> _Required action_
Copy out each line of the listing below where the string "other" appears.

━━━━━ Records shown ━━━━━

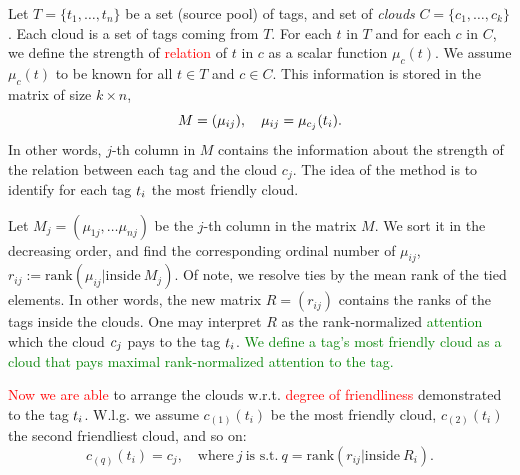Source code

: \documentclass{llncs}
\begin{document}
Let $T = \{t_1, \dots, t_n\}$ be a set (source pool) of tags, and set of \textit{clouds} $C = \{c_1, \dots, c_k\}$. Each cloud is a set of tags coming from $T$. %
For each $t$ in $T$ and for each $c$ in $C$, we define the strength of \textcolor{red}{relation} of $t$ in $c$ as a scalar function $\mu_c(t)$. 
We assume $\mu_c(t)$ to be known for all $t\in T$ and $c \in C$. This information is stored in the matrix of size $k\times n$, 
\[
M = (\mu_{ij}), 
\quad \mu_{ij} = \mu_{c_j}(t_i).
\]
In other words, $j$-th column in $M$ contains the information about the strength of the relation between each tag and the cloud $c_j$.
The idea of the method is 
to identify for each tag $t_i$ the most friendly cloud.

Let $M_j =(\mu_{1j}, \dots \mu_{nj})$ be the $j$-th column in the matrix $M$. 
We sort it in the decreasing order, and find the corresponding ordinal number of $\mu_{ij}$,
$r_{ij} := \text{rank}(\mu_{ij}|\text{inside}~M_j)$.
Of note, we resolve ties by the mean rank of the tied elements.
In other words, the new matrix
$R = (r_{ij})$ contains the ranks of the tags inside the clouds.
One may interpret $R$ as the rank-normalized \textcolor{green}{attention} which the cloud $c_j$ pays to the tag $t_i$. \textcolor{green}{We define a tag's most friendly cloud as a cloud that pays maximal rank-normalized attention to the tag.} 

\textcolor{red}{Now we are able} to arrange the clouds w.r.t. \textcolor{red}{degree of friendliness} demonstrated to the tag $t_i$. W.l.g. we assume 
$c_{(1)}(t_i)$ be the most friendly cloud, $c_{(2)}(t_i)$ the second friendliest cloud, and so on:
\[
c_{(q)}(t_i) = c_{j}, \quad \text{where}~j~\text{is s.t.}~ q = \text{rank}(r_{ij}|\text{inside}~R_i).
\]
\end{document}
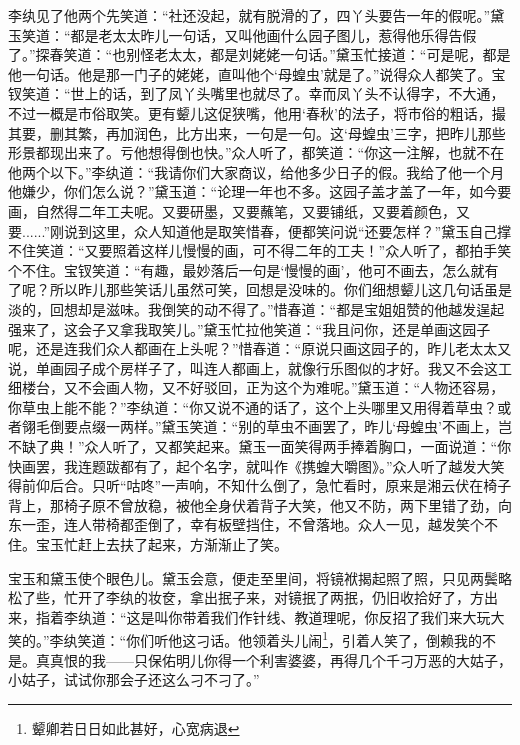 \documentclass[12pt,oneside]{book}
\begin{document}
李纨见了他两个先笑道：“社还没起，就有脱滑的了，四丫头要告一年的假呢。”黛玉笑道：“都是老太太昨儿一句话，又叫他画什么园子图儿，惹得他乐得告假了。”探春笑道：“也别怪老太太，都是刘姥姥一句话。”黛玉忙接道：“可是呢，都是他一句话。他是那一门子的姥姥，直叫他个‘母蝗虫’就是了。”说得众人都笑了。宝钗笑道：“世上的话，到了凤丫头嘴里也就尽了。幸而凤丫头不认得字，不大通，不过一概是市俗取笑。更有颦儿这促狭嘴，他用‘春秋’的法子，将市俗的粗话，撮其要，删其繁，再加润色，比方出来，一句是一句。这‘母蝗虫’三字，把昨儿那些形景都现出来了。亏他想得倒也快。”众人听了，都笑道：“你这一注解，也就不在他两个以下。”李纨道：“我请你们大家商议，给他多少日子的假。我给了他一个月他嫌少，你们怎么说？”黛玉道：“论理一年也不多。这园子盖才盖了一年，如今要画，自然得二年工夫呢。又要研墨，又要蘸笔，又要铺纸，又要着颜色，又要......”刚说到这里，众人知道他是取笑惜春，便都笑问说“还要怎样？”黛玉自己撑不住笑道：“又要照着这样儿慢慢的画，可不得二年的工夫！”众人听了，都拍手笑个不住。宝钗笑道：“有趣，最妙落后一句是‘慢慢的画’，他可不画去，怎么就有了呢？所以昨儿那些笑话儿虽然可笑，回想是没味的。你们细想颦儿这几句话虽是淡的，回想却是滋味。我倒笑的动不得了。”惜春道：“都是宝姐姐赞的他越发逞起强来了，这会子又拿我取笑儿。”黛玉忙拉他笑道：“我且问你，还是单画这园子呢，还是连我们众人都画在上头呢？”惜春道：“原说只画这园子的，昨儿老太太又说，单画园子成个房样子了，叫连人都画上，就像行乐图似的才好。我又不会这工细楼台，又不会画人物，又不好驳回，正为这个为难呢。”黛玉道：“人物还容易，你草虫上能不能？”李纨道：“你又说不通的话了，这个上头哪里又用得着草虫？或者翎毛倒要点缀一两样。”黛玉笑道：“别的草虫不画罢了，昨儿‘母蝗虫’不画上，岂不缺了典！”众人听了，又都笑起来。黛玉一面笑得两手捧着胸口，一面说道：“你快画罢，我连题跋都有了，起个名字，就叫作《携蝗大嚼图》。”众人听了越发大笑得前仰后合。只听“咕咚”一声响，不知什么倒了，急忙看时，原来是湘云伏在椅子背上，那椅子原不曾放稳，被他全身伏着背子大笑，他又不防，两下里错了劲，向东一歪，连人带椅都歪倒了，幸有板壁挡住，不曾落地。众人一见，越发笑个不住。宝玉忙赶上去扶了起来，方渐渐止了笑。

宝玉和黛玉使个眼色儿。黛玉会意，便走至里间，将镜袱揭起照了照，只见两鬓略松了些，忙开了李纨的妆奁，拿出抿子来，对镜抿了两抿，仍旧收拾好了，方出来，指着李纨道：“这是叫你带着我们作针线、教道理呢，你反招了我们来大玩大笑的。”李纨笑道：“你们听他这刁话。他领着头儿闹\footnote{颦卿若日日如此甚好，心宽病退}，引着人笑了，倒赖我的不是。真真恨的我——只保佑明儿你得一个利害婆婆，再得几个千刁万恶的大姑子，小姑子，试试你那会子还这么刁不刁了。”
\end{document}
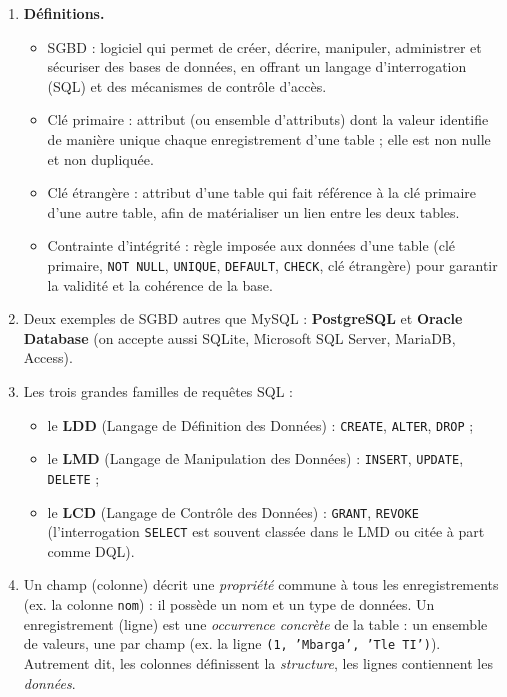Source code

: \documentclass[11pt]{article}
\newcommand{\cle}[1]{{\popxbold\color{popdark}#1}}
\begin{document}
\begin{corrige}
\begin{enumerate}
\item \textbf{Définitions.}
\begin{itemize}
\item \cle{SGBD} : logiciel qui permet de créer, décrire, manipuler, administrer et sécuriser des bases de données, en offrant un langage d'interrogation (SQL) et des mécanismes de contrôle d'accès.
\item \cle{Clé primaire} : attribut (ou ensemble d'attributs) dont la valeur identifie de manière unique chaque enregistrement d'une table ; elle est non nulle et non dupliquée.
\item \cle{Clé étrangère} : attribut d'une table qui fait référence à la clé primaire d'une autre table, afin de matérialiser un lien entre les deux tables.
\item \cle{Contrainte d'intégrité} : règle imposée aux données d'une table (clé primaire, \texttt{NOT NULL}, \texttt{UNIQUE}, \texttt{DEFAULT}, \texttt{CHECK}, clé étrangère) pour garantir la validité et la cohérence de la base.
\end{itemize}
\item Deux exemples de SGBD autres que MySQL : \textbf{PostgreSQL} et \textbf{Oracle Database} (on accepte aussi SQLite, Microsoft SQL Server, MariaDB, Access).
\item Les trois grandes familles de requêtes SQL :
\begin{itemize}
\item le \textbf{LDD} (Langage de Définition des Données) : \texttt{CREATE}, \texttt{ALTER}, \texttt{DROP} ;
\item le \textbf{LMD} (Langage de Manipulation des Données) : \texttt{INSERT}, \texttt{UPDATE}, \texttt{DELETE} ;
\item le \textbf{LCD} (Langage de Contrôle des Données) : \texttt{GRANT}, \texttt{REVOKE} (l'interrogation \texttt{SELECT} est souvent classée dans le LMD ou citée à part comme DQL).
\end{itemize}
\item Un \cle{champ} (colonne) décrit une \emph{propriété} commune à tous les enregistrements (ex. la colonne \texttt{nom}) : il possède un nom et un type de données. Un \cle{enregistrement} (ligne) est une \emph{occurrence concrète} de la table : un ensemble de valeurs, une par champ (ex. la ligne \texttt{(1, 'Mbarga', 'Tle TI')}). Autrement dit, les colonnes définissent la \emph{structure}, les lignes contiennent les \emph{données}.
\end{enumerate}
\end{corrige}
\end{document}
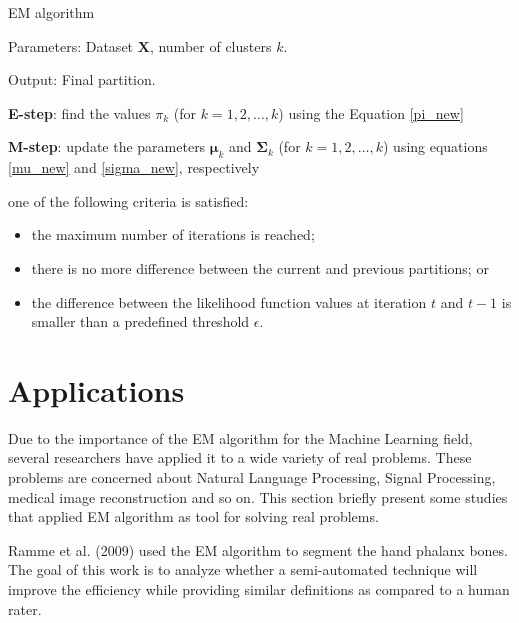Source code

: \begin{algorithm}[ht]
	\caption{EM algorithm}
	\label{pseudocod}
    
    Parameters: Dataset $\textbf{X}$, number of clusters $k$.
    
    Output: Final partition.
    
	\begin{algorithmic}[1] 
		
        \REPEAT
		
		\STATE \textbf{E-step}: find the values $\pi_{k}$ (for $k = {1,2,\ldots,k}$) using the Equation \ref{pi_new}
		
		\STATE \textbf{M-step}: update the parameters $\bm{\mu}_k$ and $\bm{\Sigma}_k$ (for $k = {1,2,\ldots,k}$) using equations \ref{mu_new} and \ref{sigma_new}, respectively
				
		\UNTIL one of the following criteria is satisfied:
   \begin{itemize}
       \item the maximum number of iterations is reached;
       \item there is no more difference between the current and previous partitions; or
       \item the difference between the likelihood function values at iteration $t$ and $t-1$ is smaller than a predefined threshold $\epsilon$.
   \end{itemize}  
	\end{algorithmic}
	
\end{algorithm}



\section{Applications}
\label{sec:applications}

Due to the importance of the EM algorithm for the Machine Learning field, several researchers have applied it to a wide variety of real problems. These problems are concerned about Natural Language Processing, Signal Processing, medical image reconstruction and so on. This section briefly present some studies that applied EM algorithm as tool for solving real problems.

Ramme et al. (2009) \cite{ramme2009semi} used the EM algorithm to segment the hand phalanx bones. The goal of this work is to  analyze whether a semi-automated technique will improve the efficiency while providing similar definitions as compared to a human rater. %


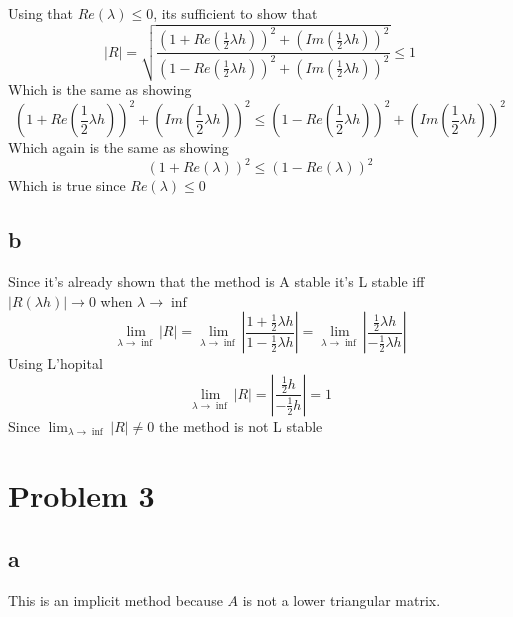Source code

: \documentclass[11pt]{article}
\newcommand{\abs}[1]{|#1|}
\begin{document}
Using that $Re(\lambda) \leq 0$, its sufficient to show that
\[\abs{R} = \sqrt{\frac{(1 + Re(\frac{1}{2}\lambda h))^2 + (Im(\frac{1}{2}\lambda h))^2}{(1 - Re(\frac{1}{2}\lambda h))^2 + (Im(\frac{1}{2}\lambda h))^2}} \leq 1 \]
Which is the same as showing
\[ (1 + Re(\frac{1}{2}\lambda h))^2 + (Im(\frac{1}{2}\lambda h))^2 \leq (1 - Re(\frac{1}{2}\lambda h))^2 + (Im(\frac{1}{2}\lambda h))^2 \]
Which again is the same as showing
\[ (1 + Re(\lambda))^2 \leq (1 - Re(\lambda))^2 \]
Which is true since $Re(\lambda) \leq 0$

\subsection*{b}
Since it's already shown that the method is A stable it's L stable iff $\abs{R(\lambda h)} \rightarrow 0$ when $\lambda \rightarrow \inf$
\[\lim_{\lambda \rightarrow \inf} \abs{R} = \lim_{\lambda \rightarrow \inf} \abs{\frac{1 + \frac{1}{2} \lambda h}{1 - \frac{1}{2} \lambda h}} = \lim_{\lambda \rightarrow \inf} \abs{\frac{\frac{1}{2} \lambda h}{-\frac{1}{2} \lambda h}} \]
Using L'hopital
\[\lim_{\lambda \rightarrow \inf} \abs{R} = \abs{\frac{\frac{1}{2}h}{-\frac{1}{2}h}} = 1 \]
Since $\lim_{\lambda \rightarrow \inf} \abs{R} \not = 0$ the method is not L stable


\section*{Problem 3}
\subsection*{a}
This is an implicit method because $A$ is not a lower triangular matrix.
\end{document}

━━━━━

> _Result of the exercise_
In other words, $j$-th column in $M$ contains the information about the strength of the relation between each tag and the cloud $c_j$.
In other words, the new matrix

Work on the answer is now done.